Geox punta a crescere, del 25-30%, anche nel 2002, portando i 148 milioni di fatturato maturati nel 2001 ai previsti 185 milioni per l'esercizio in corso. Con una equa suddivisione delle linee uomo, donna e bambino, l'azienda veneta leader nel settore delle scarpe lifestyle, vede nell'export il suo prossimo punto d'approdo.
Se infatti lo scorso anno, solo il 18% dei ricavi era da attribuire ai mercati esteri, con Germania e Francia in prima fila, per l'immediato futuro è prevista una strategia d'espansione che porterà, nelle previsioni del Gruppo, ad avere per fine 2002, un'incidenza del 26% e circa 130 negozi arrivando, nei prossimi anni, in tutte le principali vie della moda europee.
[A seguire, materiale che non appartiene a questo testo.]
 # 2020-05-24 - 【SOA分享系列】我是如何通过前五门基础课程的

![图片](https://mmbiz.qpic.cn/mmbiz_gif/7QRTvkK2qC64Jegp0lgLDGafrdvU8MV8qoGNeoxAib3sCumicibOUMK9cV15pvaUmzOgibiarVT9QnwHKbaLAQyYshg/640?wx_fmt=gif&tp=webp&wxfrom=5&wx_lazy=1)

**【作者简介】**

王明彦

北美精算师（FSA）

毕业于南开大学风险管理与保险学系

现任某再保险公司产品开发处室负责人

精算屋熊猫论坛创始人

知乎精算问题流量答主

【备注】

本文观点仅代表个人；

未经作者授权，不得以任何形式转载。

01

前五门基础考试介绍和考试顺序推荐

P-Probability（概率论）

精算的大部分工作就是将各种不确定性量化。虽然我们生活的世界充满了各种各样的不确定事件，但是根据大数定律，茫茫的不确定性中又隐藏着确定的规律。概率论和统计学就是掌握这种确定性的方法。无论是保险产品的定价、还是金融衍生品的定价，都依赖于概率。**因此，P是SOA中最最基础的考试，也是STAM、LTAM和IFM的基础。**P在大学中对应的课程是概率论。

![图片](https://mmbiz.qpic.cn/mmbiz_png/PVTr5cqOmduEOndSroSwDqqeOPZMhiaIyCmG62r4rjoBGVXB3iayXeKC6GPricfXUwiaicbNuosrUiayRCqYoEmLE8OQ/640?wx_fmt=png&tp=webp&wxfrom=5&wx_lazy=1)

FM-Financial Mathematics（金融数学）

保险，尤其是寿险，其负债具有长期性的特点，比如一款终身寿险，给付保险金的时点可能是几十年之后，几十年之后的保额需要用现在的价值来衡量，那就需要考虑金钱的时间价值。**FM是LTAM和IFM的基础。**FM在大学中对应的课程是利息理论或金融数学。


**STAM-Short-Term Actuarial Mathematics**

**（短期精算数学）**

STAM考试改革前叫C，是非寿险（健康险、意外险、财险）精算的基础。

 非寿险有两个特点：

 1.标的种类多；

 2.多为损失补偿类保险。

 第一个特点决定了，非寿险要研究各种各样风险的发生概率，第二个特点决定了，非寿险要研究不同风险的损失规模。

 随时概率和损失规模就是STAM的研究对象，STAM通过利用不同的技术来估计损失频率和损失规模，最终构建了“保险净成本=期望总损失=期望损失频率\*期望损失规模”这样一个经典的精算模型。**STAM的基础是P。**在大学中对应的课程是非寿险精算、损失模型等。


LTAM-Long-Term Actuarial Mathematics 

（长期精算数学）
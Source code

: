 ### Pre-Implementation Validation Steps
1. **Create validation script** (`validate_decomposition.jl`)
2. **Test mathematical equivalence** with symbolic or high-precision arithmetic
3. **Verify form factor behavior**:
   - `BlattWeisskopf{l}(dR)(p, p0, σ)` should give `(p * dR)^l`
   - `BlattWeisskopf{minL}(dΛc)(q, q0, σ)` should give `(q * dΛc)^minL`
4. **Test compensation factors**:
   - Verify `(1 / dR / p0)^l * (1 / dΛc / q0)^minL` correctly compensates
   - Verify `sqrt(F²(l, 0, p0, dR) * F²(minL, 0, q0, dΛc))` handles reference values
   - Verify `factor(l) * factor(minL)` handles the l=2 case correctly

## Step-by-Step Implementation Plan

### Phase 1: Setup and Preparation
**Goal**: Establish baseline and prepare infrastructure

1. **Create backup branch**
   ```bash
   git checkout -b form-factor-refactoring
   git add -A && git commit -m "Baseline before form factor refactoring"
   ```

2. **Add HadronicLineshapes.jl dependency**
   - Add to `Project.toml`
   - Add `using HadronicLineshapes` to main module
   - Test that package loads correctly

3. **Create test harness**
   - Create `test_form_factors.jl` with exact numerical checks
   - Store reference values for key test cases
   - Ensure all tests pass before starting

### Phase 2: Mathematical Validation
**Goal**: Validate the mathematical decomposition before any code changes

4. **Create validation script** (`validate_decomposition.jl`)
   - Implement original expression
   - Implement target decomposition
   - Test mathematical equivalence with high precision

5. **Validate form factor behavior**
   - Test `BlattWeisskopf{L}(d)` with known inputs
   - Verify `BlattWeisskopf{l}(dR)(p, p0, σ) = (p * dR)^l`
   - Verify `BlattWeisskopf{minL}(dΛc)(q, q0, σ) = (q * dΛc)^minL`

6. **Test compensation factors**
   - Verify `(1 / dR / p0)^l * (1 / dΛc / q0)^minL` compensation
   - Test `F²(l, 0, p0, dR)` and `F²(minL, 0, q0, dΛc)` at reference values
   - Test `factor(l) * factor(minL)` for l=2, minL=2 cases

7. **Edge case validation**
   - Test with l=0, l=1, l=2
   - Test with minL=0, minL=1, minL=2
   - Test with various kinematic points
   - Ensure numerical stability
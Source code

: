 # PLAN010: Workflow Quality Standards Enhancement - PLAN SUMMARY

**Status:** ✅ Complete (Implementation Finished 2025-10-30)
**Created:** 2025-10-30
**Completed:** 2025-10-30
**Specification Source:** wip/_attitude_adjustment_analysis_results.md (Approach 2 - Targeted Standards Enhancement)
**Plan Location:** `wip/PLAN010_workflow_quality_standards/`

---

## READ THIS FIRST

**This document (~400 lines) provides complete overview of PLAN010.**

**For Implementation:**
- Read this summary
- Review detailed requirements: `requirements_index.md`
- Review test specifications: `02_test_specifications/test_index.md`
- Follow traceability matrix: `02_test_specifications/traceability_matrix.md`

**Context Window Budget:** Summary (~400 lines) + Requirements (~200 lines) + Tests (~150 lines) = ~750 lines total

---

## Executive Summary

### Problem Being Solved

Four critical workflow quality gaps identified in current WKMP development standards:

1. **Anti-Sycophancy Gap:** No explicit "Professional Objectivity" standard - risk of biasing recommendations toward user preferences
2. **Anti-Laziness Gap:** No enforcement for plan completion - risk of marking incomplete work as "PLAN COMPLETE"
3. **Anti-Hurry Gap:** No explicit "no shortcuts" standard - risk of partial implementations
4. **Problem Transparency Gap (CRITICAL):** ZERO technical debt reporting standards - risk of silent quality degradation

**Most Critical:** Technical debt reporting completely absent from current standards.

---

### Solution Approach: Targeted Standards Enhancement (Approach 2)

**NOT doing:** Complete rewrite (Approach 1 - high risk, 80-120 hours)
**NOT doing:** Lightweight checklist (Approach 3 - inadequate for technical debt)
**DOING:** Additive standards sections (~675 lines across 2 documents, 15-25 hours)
Risultati importanti per una realtà giovane, nata negli anni novanta per volontà di Mario Moretti Polegato, presente oggi in ben 51 paesi (sia con le calzature che con le linee d'abbigliamento) e diventata in pochi anni l'ottava azienda al mondo nel proprio segmento calzaturiero di riferimento, aggiudicandosi inoltre, due settimane fa, il secondo posto nella classifica dei tassi di crescita, +60,6 nel 2001, stilata da Mediobanca sullo stato di salute delle aziende italiane.